Exercise requirements: Word for word, and without a single picture, repeat the entries.

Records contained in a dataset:
__________________________________________________

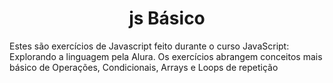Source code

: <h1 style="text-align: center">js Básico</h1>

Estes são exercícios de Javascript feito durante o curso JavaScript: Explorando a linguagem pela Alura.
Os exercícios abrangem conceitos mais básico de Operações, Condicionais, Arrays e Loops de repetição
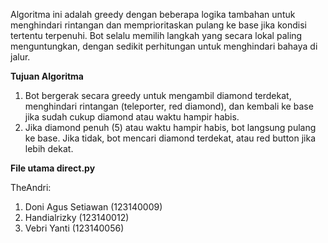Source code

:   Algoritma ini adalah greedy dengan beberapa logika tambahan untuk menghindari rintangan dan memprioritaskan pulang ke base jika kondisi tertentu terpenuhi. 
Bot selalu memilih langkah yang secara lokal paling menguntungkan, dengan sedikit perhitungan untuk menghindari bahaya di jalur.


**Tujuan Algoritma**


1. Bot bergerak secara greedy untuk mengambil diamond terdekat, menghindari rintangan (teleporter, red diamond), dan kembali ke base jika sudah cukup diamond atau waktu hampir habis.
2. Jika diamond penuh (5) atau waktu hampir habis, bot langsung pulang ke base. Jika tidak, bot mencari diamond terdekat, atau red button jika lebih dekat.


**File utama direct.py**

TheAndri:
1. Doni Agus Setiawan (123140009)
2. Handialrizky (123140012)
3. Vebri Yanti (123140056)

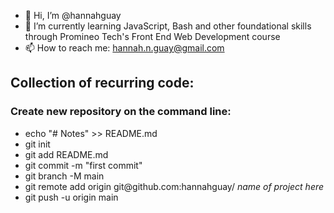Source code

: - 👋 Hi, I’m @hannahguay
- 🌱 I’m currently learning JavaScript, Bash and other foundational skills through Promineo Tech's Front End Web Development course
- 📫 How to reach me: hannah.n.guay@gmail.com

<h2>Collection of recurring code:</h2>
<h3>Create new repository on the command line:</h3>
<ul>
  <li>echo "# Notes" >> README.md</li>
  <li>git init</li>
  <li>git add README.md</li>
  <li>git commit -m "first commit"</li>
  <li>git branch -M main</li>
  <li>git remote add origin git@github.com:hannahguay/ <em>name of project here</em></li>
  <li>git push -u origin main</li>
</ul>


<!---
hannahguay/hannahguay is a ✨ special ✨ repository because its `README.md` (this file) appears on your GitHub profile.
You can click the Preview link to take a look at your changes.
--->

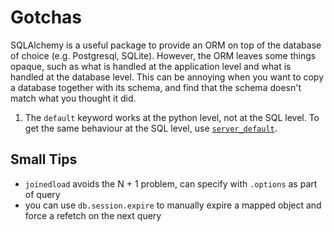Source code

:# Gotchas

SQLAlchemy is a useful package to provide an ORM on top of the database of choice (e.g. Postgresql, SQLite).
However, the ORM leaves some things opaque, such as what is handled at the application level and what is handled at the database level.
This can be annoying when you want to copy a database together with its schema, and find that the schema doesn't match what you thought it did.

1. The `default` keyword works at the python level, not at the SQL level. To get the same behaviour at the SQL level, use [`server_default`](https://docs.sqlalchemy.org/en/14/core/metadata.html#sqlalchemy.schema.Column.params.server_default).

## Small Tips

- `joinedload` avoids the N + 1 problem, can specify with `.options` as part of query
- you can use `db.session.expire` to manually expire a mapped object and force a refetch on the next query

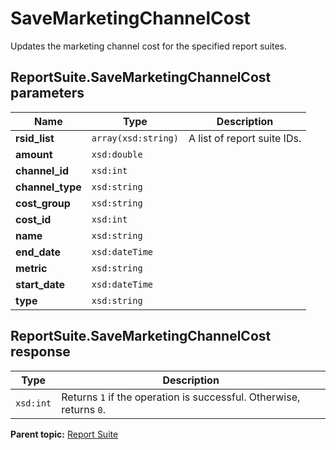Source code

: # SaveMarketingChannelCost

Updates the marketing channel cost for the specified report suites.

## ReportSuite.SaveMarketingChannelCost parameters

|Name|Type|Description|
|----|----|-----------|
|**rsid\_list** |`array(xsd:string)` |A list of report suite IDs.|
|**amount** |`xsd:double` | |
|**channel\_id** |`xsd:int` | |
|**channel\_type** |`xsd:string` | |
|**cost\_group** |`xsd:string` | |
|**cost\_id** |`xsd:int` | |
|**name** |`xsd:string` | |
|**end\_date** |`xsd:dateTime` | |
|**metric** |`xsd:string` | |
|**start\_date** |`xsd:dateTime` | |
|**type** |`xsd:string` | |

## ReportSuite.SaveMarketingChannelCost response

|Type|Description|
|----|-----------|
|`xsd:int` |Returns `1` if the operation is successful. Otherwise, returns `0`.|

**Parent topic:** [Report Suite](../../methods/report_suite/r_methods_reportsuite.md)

__________________________________________________

Written answer:
Source code

: <h1 style="text-align: center">js Básico</h1>

Estes são exercícios de Javascript feito durante o curso JavaScript: Explorando a linguagem pela Alura.
Os exercícios abrangem conceitos mais básico de Operações, Condicionais, Arrays e Loops de repetição
Source code

:   Algoritma ini adalah greedy dengan beberapa logika tambahan untuk menghindari rintangan dan memprioritaskan pulang ke base jika kondisi tertentu terpenuhi. 
Bot selalu memilih langkah yang secara lokal paling menguntungkan, dengan sedikit perhitungan untuk menghindari bahaya di jalur.


**Tujuan Algoritma**


1. Bot bergerak secara greedy untuk mengambil diamond terdekat, menghindari rintangan (teleporter, red diamond), dan kembali ke base jika sudah cukup diamond atau waktu hampir habis.
2. Jika diamond penuh (5) atau waktu hampir habis, bot langsung pulang ke base. Jika tidak, bot mencari diamond terdekat, atau red button jika lebih dekat.


**File utama direct.py**

TheAndri:
1. Doni Agus Setiawan (123140009)
2. Handialrizky (123140012)
3. Vebri Yanti (123140056)

Source code

: - 👋 Hi, I’m @hannahguay
- 🌱 I’m currently learning JavaScript, Bash and other foundational skills through Promineo Tech's Front End Web Development course
- 📫 How to reach me: hannah.n.guay@gmail.com

<h2>Collection of recurring code:</h2>
<h3>Create new repository on the command line:</h3>
<ul>
  <li>echo "# Notes" >> README.md</li>
  <li>git init</li>
  <li>git add README.md</li>
  <li>git commit -m "first commit"</li>
  <li>git branch -M main</li>
  <li>git remote add origin git@github.com:hannahguay/ <em>name of project here</em></li>
  <li>git push -u origin main</li>
</ul>


<!---
hannahguay/hannahguay is a ✨ special ✨ repository because its `README.md` (this file) appears on your GitHub profile.
You can click the Preview link to take a look at your changes.
--->

Source code

:# Gotchas

SQLAlchemy is a useful package to provide an ORM on top of the database of choice (e.g. Postgresql, SQLite).
However, the ORM leaves some things opaque, such as what is handled at the application level and what is handled at the database level.
This can be annoying when you want to copy a database together with its schema, and find that the schema doesn't match what you thought it did.

1. The `default` keyword works at the python level, not at the SQL level. To get the same behaviour at the SQL level, use [`server_default`](https://docs.sqlalchemy.org/en/14/core/metadata.html#sqlalchemy.schema.Column.params.server_default).

## Small Tips

- `joinedload` avoids the N + 1 problem, can specify with `.options` as part of query
- you can use `db.session.expire` to manually expire a mapped object and force a refetch on the next query

Source code

: # SaveMarketingChannelCost

Updates the marketing channel cost for the specified report suites.

## ReportSuite.SaveMarketingChannelCost parameters

|Name|Type|Description|
|----|----|-----------|
|**rsid\_list** |`array(xsd:string)` |A list of report suite IDs.|
|**amount** |`xsd:double` | |
|**channel\_id** |`xsd:int` | |
|**channel\_type** |`xsd:string` | |
|**cost\_group** |`xsd:string` | |
|**cost\_id** |`xsd:int` | |
|**name** |`xsd:string` | |
|**end\_date** |`xsd:dateTime` | |
|**metric** |`xsd:string` | |
|**start\_date** |`xsd:dateTime` | |
|**type** |`xsd:string` | |

## ReportSuite.SaveMarketingChannelCost response

|Type|Description|
|----|-----------|
|`xsd:int` |Returns `1` if the operation is successful. Otherwise, returns `0`.|

**Parent topic:** [Report Suite](../../methods/report_suite/r_methods_reportsuite.md)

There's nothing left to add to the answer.